Kommen wir zum Architektonischen der Hochbauten! Wir verlangen mit Lewis Mumford, dem Verfasser des ausgezeichneten Buches „Vom Blockhaus zum Wolkenkratzer”, mehr, als daß die ästhetische Seite des Hochhausbaus „mit dem Eingang, dem Personenaufzug und den mit Fenstern durchlöcherten Mauern abgetan“ ist. Was wir bis jetzt in Deutschland an Hochbauten haben, erfüllt oft nicht viel mehr, als diese äußerste Forderung. Daß es nicht die Höhe allein ist, sondern daß noch etwas hinzukommen muß, das die Höhe erträglich macht, ist nur wenigen Baukünstlern unserer Zeit eine Selbstverständlichkeit. Erst dies Hinzukommende — mögen wir es Ordnung, Gliederung, Aufbau nennen — macht ein Bauwerk zu einem Ganzen, das die Bezeichnung „gestaltet” verdient.

Merkwürdigerweise weist das Rheinland im Gegensätze zu Berlin eine ganze Reihe von Hochbauten auf, die sich um Gestaltung bemühen. Wir denken an das Wilhelm-Marx-Haus von Wilhelm Kreis in Düsseldorf (1924), an das Hochhaus des Stumm-Konzerns von Paul Bonatz ebenda (1925) (Bild 32), an das Hans-Sachs-Haus von Alfred Fischer in Gelsenkirchen (1926), an die Ausstellungshallen von Adolf Abel in Köln-Deutz (1927) und vor allem an die Gutehoffnungshütte von Peter Behrens in Oberhausen (1925). In Berlin jagt man währenddessen Utopien nach, die von dem, was wir „gestaltet“ nennen, weit entfernt sind. Eigentlich ist es nur einer, der der Versuchung, sich in utopischen Gebilden zu verlieren, widersteht, und das ist der Oberbaudirektor des Siemenskonzerns in Berlin, Hans Hertlein, der mit seinem Schaltwerk in Siemensstadt (Bild 33), dem ersten Fabrikhochhaus in Deutschland im eigentlichen Sinne, die Aufmerksamkeit weitester Fachkreise auf sich zieht.

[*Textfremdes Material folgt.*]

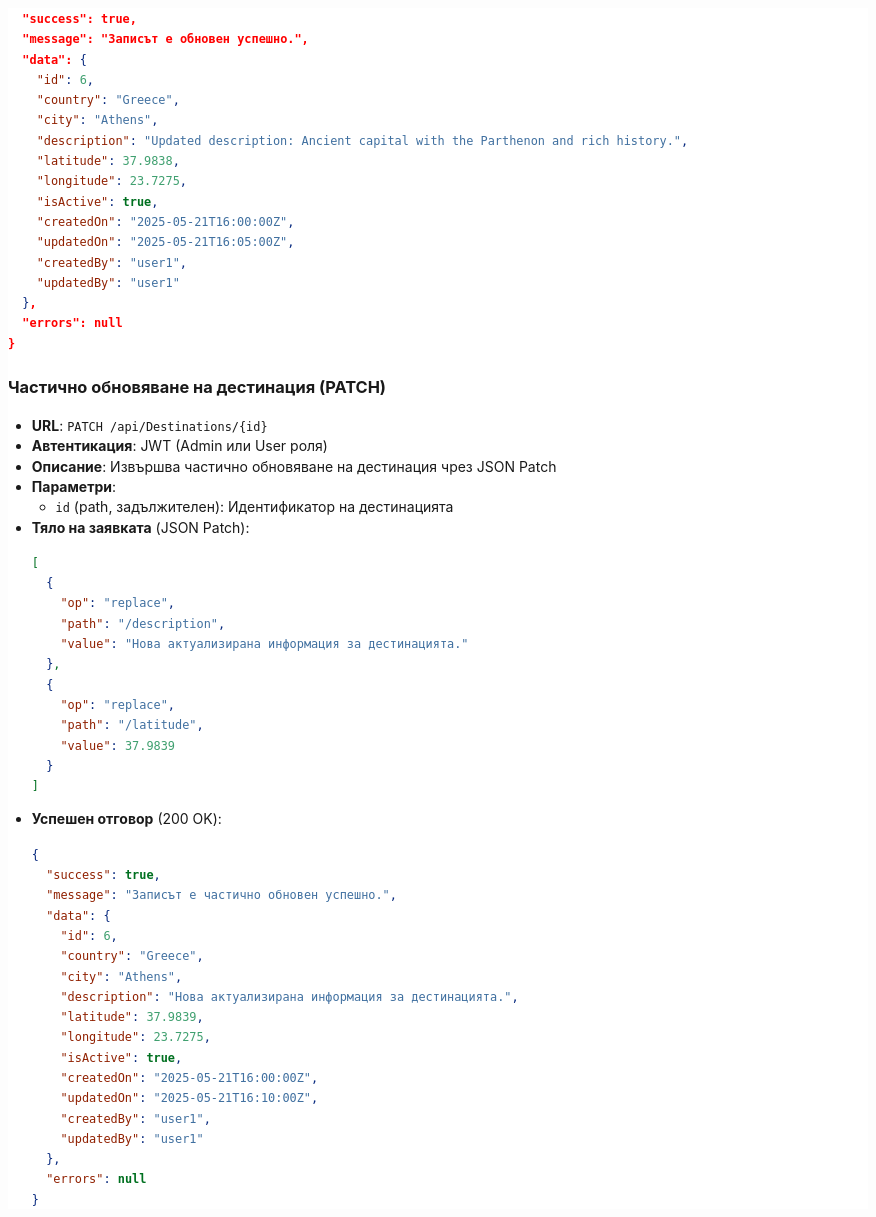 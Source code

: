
   ```json
    "success": true,
    "message": "Записът е обновен успешно.",
    "data": {
      "id": 6,
      "country": "Greece",
      "city": "Athens",
      "description": "Updated description: Ancient capital with the Parthenon and rich history.",
      "latitude": 37.9838,
      "longitude": 23.7275,
      "isActive": true,
      "createdOn": "2025-05-21T16:00:00Z",
      "updatedOn": "2025-05-21T16:05:00Z",
      "createdBy": "user1",
      "updatedBy": "user1"
    },
    "errors": null
  }
  ```

### Частично обновяване на дестинация (PATCH)
- **URL**: `PATCH /api/Destinations/{id}`
- **Автентикация**: JWT (Admin или User роля)
- **Описание**: Извършва частично обновяване на дестинация чрез JSON Patch
- **Параметри**:
  - `id` (path, задължителен): Идентификатор на дестинацията
- **Тяло на заявката** (JSON Patch):
  ```json
  [
    {
      "op": "replace",
      "path": "/description",
      "value": "Нова актуализирана информация за дестинацията."
    },
    {
      "op": "replace",
      "path": "/latitude",
      "value": 37.9839
    }
  ]
  ```
- **Успешен отговор** (200 OK):
  ```json
  {
    "success": true,
    "message": "Записът е частично обновен успешно.",
    "data": {
      "id": 6,
      "country": "Greece",
      "city": "Athens",
      "description": "Нова актуализирана информация за дестинацията.",
      "latitude": 37.9839,
      "longitude": 23.7275,
      "isActive": true,
      "createdOn": "2025-05-21T16:00:00Z",
      "updatedOn": "2025-05-21T16:10:00Z",
      "createdBy": "user1",
      "updatedBy": "user1"
    },
    "errors": null
  }
  ```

Hier ist mehr als „Eingang, Personenaufzug und mit Fenstern durchlöcherte Mauern”; vielleicht, weil bei diesem Schaltwerk und bei den übrigen Hochbauten von Siemensstadt die Synthese von Baukunst und Ingenieurkunst zum ersten Male überzeugend gelungen ist. Ist doch für Hertlein in der engen Zusammenarbeit von Architekt und Ingenieur das Geheimnis des neuzeitlichen Industriebaues enthüllt. Freilich übersieht er dabei nicht, daß bei einem der beiden die Führung, die Priorität der Leitung liegen muß, denn auch der Verschmelzungsprozeß des Miteinanderarbeitens erfordert zuletzt die Führung eines Einzigen. Wenn sie, wie bei Hertlein, bei dem Architekten liegt, ist das Ergebnis ein erfreuliches. Man denke sich in das Werden des Schaltwerkes hinein: die Eigenart der Fabrikation verlangte einen Geschoßbau.

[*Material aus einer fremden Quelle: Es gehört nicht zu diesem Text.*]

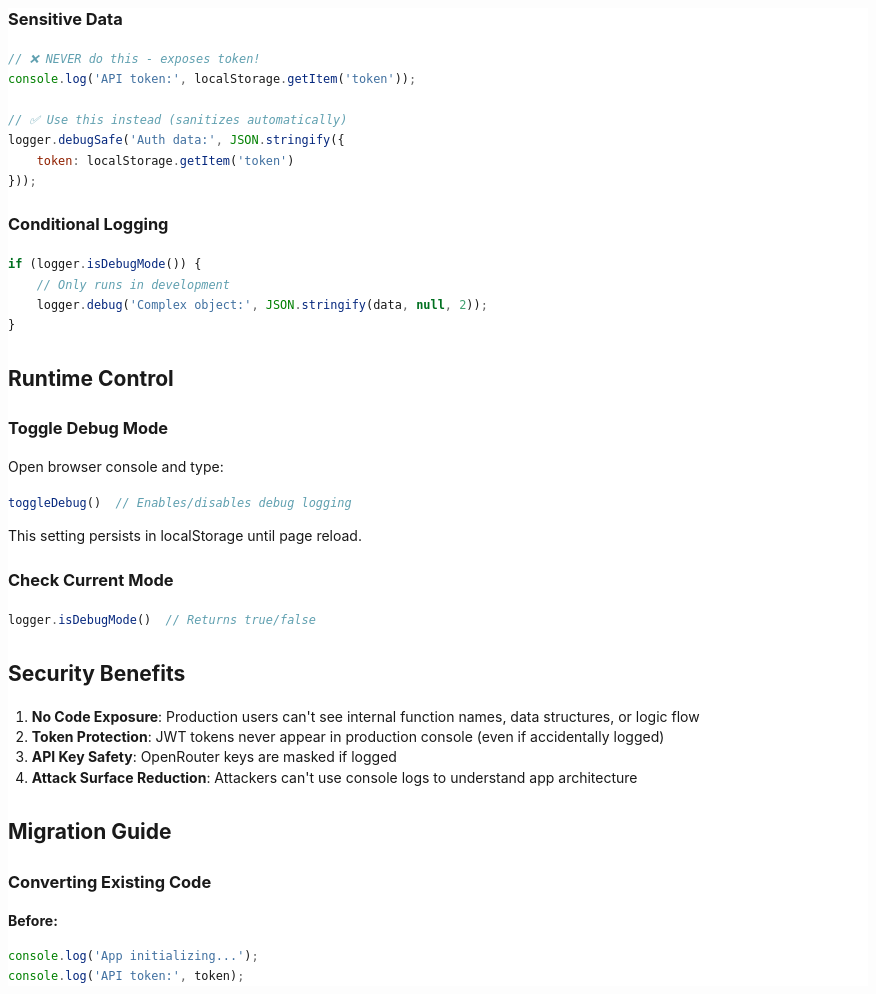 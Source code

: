 ### Sensitive Data

```javascript
// ❌ NEVER do this - exposes token!
console.log('API token:', localStorage.getItem('token'));

// ✅ Use this instead (sanitizes automatically)
logger.debugSafe('Auth data:', JSON.stringify({
    token: localStorage.getItem('token')
}));
```

### Conditional Logging

```javascript
if (logger.isDebugMode()) {
    // Only runs in development
    logger.debug('Complex object:', JSON.stringify(data, null, 2));
}
```

## Runtime Control

### Toggle Debug Mode

Open browser console and type:

```javascript
toggleDebug()  // Enables/disables debug logging
```

This setting persists in localStorage until page reload.

### Check Current Mode

```javascript
logger.isDebugMode()  // Returns true/false
```

## Security Benefits

1. **No Code Exposure**: Production users can't see internal function names, data structures, or logic flow
2. **Token Protection**: JWT tokens never appear in production console (even if accidentally logged)
3. **API Key Safety**: OpenRouter keys are masked if logged
4. **Attack Surface Reduction**: Attackers can't use console logs to understand app architecture

## Migration Guide

### Converting Existing Code

**Before:**
```javascript
console.log('App initializing...');
console.log('API token:', token);
```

Da größtmögliche Beweglichkeit in der Verwendung der Arbeitsräume Be-dingung war, ein Umstand, der feste Einbauten verbot, so wurden alle Nebenräume wie Treppen, Toiletten usw. außerhalb des eigentlichen Baukörpers in turmartigen Anbauten untergebracht. Und hier haben wir gleich ein glänzendes Beispiel für den Formwillen dieses Baukünstlers. Bei ihm sehen die Türme nicht etwa willkürlich angeklebt aus. Sie, die gleichzeitig als Windversteifung gedacht sind, bringen in die tote Masse des Baukörpers jene Lebendigkeit, ohne welche die 175 Meter lange Fassade unerträglich wäre.

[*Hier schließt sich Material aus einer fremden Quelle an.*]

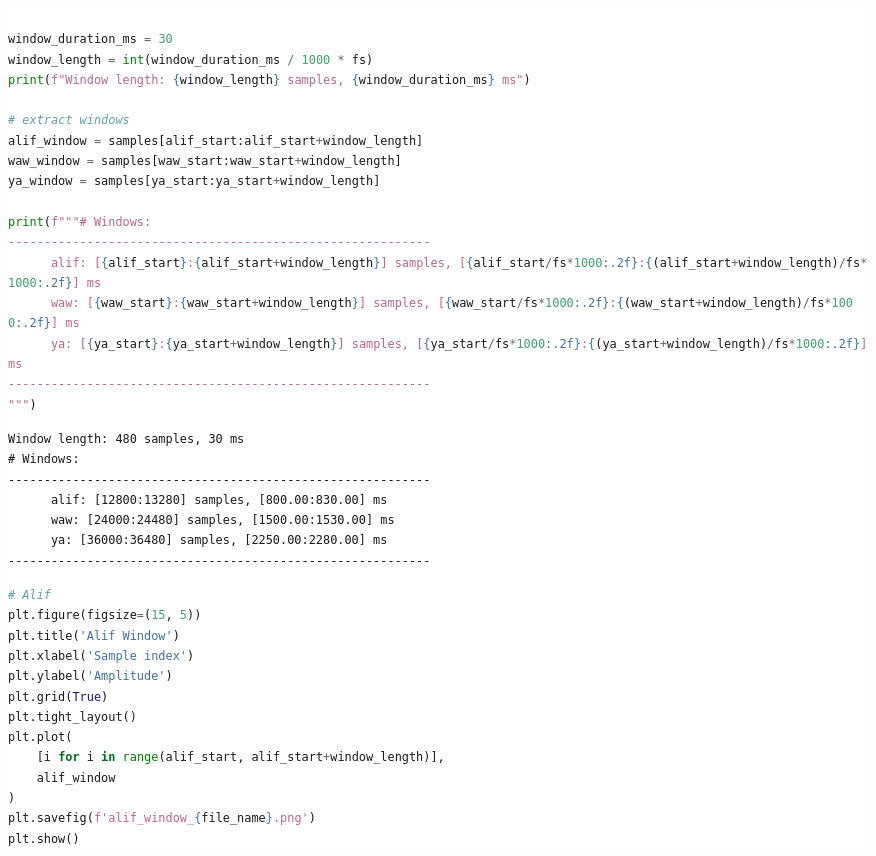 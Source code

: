 
```python

window_duration_ms = 30
window_length = int(window_duration_ms / 1000 * fs)
print(f"Window length: {window_length} samples, {window_duration_ms} ms")

# extract windows
alif_window = samples[alif_start:alif_start+window_length]
waw_window = samples[waw_start:waw_start+window_length]
ya_window = samples[ya_start:ya_start+window_length]

print(f"""# Windows:
-----------------------------------------------------------
      alif: [{alif_start}:{alif_start+window_length}] samples, [{alif_start/fs*1000:.2f}:{(alif_start+window_length)/fs*1000:.2f}] ms
      waw: [{waw_start}:{waw_start+window_length}] samples, [{waw_start/fs*1000:.2f}:{(waw_start+window_length)/fs*1000:.2f}] ms
      ya: [{ya_start}:{ya_start+window_length}] samples, [{ya_start/fs*1000:.2f}:{(ya_start+window_length)/fs*1000:.2f}] ms
-----------------------------------------------------------
""")
```

    Window length: 480 samples, 30 ms
    # Windows:
    -----------------------------------------------------------
          alif: [12800:13280] samples, [800.00:830.00] ms
          waw: [24000:24480] samples, [1500.00:1530.00] ms
          ya: [36000:36480] samples, [2250.00:2280.00] ms
    -----------------------------------------------------------
    
    


```python
# Alif
plt.figure(figsize=(15, 5))
plt.title('Alif Window')
plt.xlabel('Sample index')
plt.ylabel('Amplitude')
plt.grid(True)
plt.tight_layout()
plt.plot(
    [i for i in range(alif_start, alif_start+window_length)],
    alif_window
)
plt.savefig(f'alif_window_{file_name}.png')
plt.show()
```


     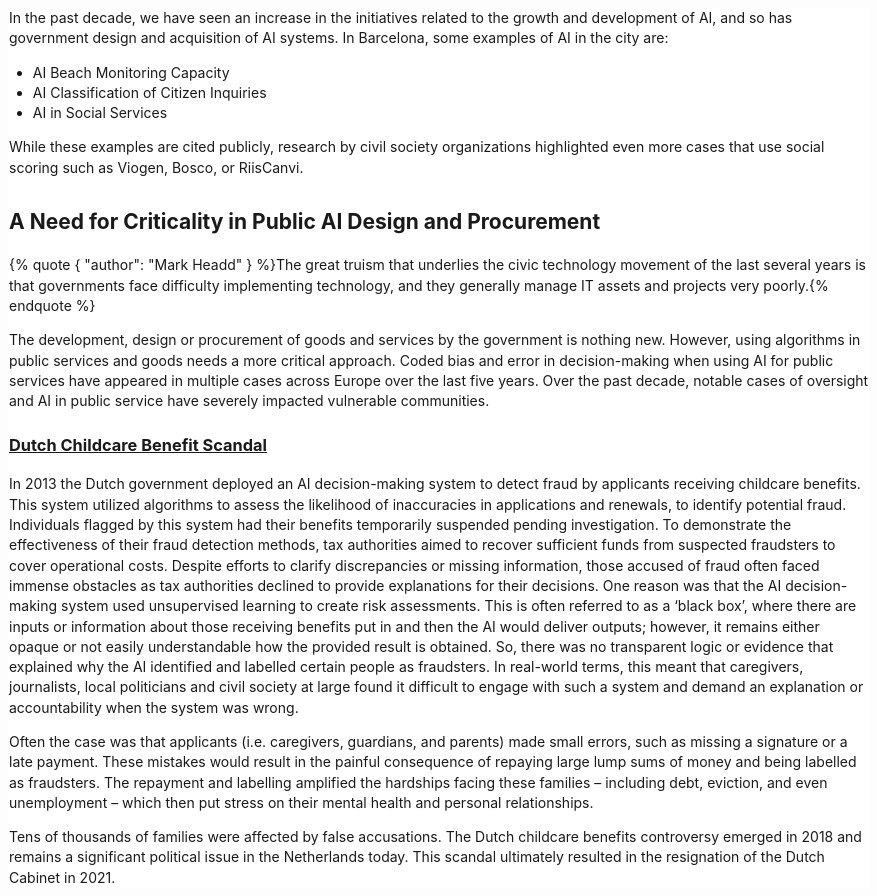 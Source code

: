 In the past decade, we have seen an increase in the initiatives related to the growth and development of AI, and so has government design and acquisition of AI systems. In Barcelona, some examples of AI in the city are:

* AI Beach Monitoring Capacity
* AI Classification of Citizen Inquiries
* AI in Social Services

While these examples are cited publicly, research by civil society organizations highlighted even more cases that use social scoring such as Viogen, Bosco, or RiisCanvi.

## **A Need for Criticality in Public AI Design and Procurement**

{% quote { "author": "Mark Headd" } %}The great truism that underlies the civic technology movement of the last several years is that governments face difficulty implementing technology, and they generally manage IT assets and projects very poorly.{% endquote %}

The development, design or procurement of goods and services by the government is nothing new. However, using algorithms in public services and goods needs a more critical approach. Coded bias and error in decision-making when using AI for public services have appeared in multiple cases across Europe over the last five years. Over the past decade, notable cases of oversight and AI in public service have severely impacted vulnerable communities. 

### **[Dutch Childcare Benefit Scandal ](https://www.amnesty.org/en/latest/news/2021/10/xenophobic-machines-dutch-child-benefit-scandal/#:~:text=The%20report%20Xenophobic%20Machines%20exposes,as%20incorrect%20and%20potentially%20fraudulent.)**

In 2013 the Dutch government deployed an AI decision-making system to detect fraud by applicants receiving childcare benefits. This system utilized algorithms to assess the likelihood of inaccuracies in applications and renewals, to identify potential fraud. Individuals flagged by this system had their benefits temporarily suspended pending investigation. To demonstrate the effectiveness of their fraud detection methods, tax authorities aimed to recover sufficient funds from suspected fraudsters to cover operational costs. Despite efforts to clarify discrepancies or missing information, those accused of fraud often faced immense obstacles as tax authorities declined to provide explanations for their decisions. One reason was that the AI decision-making system used unsupervised learning to create risk assessments. This is often referred to as a ‘black box’, where there are inputs or information about those receiving benefits put in and then the AI would deliver outputs; however, it remains either opaque or not easily understandable how the provided result is obtained. So, there was no transparent logic or evidence that explained why the AI identified and labelled certain people as fraudsters. In real-world terms, this meant that caregivers, journalists, local politicians and civil society at large found it difficult to engage with such a system and demand an explanation or accountability when the system was wrong.

Often the case was that applicants (i.e. caregivers, guardians, and parents) made small errors, such as missing a signature or a late payment. These mistakes would result in the painful consequence of repaying large lump sums of money and being labelled as fraudsters. The repayment and labelling amplified the hardships facing these families – including debt, eviction, and even unemployment – which then put stress on their mental health and personal relationships. 

Tens of thousands of families were affected by false accusations. The Dutch childcare benefits controversy emerged in 2018 and remains a significant political issue in the Netherlands today. This scandal ultimately resulted in the resignation of the Dutch Cabinet in 2021.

Um verstanden zu werden, sei diesem Schaltwerk der Hochbau Professor Fahrenkamps, das sogenannte ,,Shellhaus“ am Lützowufer in Berlin (Bild 34) gegenübergestellt. In kühner treppenartiger Anlage von 5 auf 10 Stockwerke ansteigend, ist der Stahlskelettbau (auch das Schaltwerk ist Stahlskelett, aber in Ziegelummauerung) perspektivisch von hohem Reiz. Wie er auf der einen Seite die Traufenhöhe des Nachbarhauses aufnimmt, zeugt von dem rücksichtsvollen Eingehen auf Vorhandenes. Aber bei näherer Betrachtung der Einzelheiten stellt man fest, daß die Bewegtheit der Wasserfront auf Kosten der inneren Struktur und sogar des Grundrisses erreicht wird, Dinge, die mit der betonten Sachlichkeit der modernen Baukunst in Widerspruch stehen.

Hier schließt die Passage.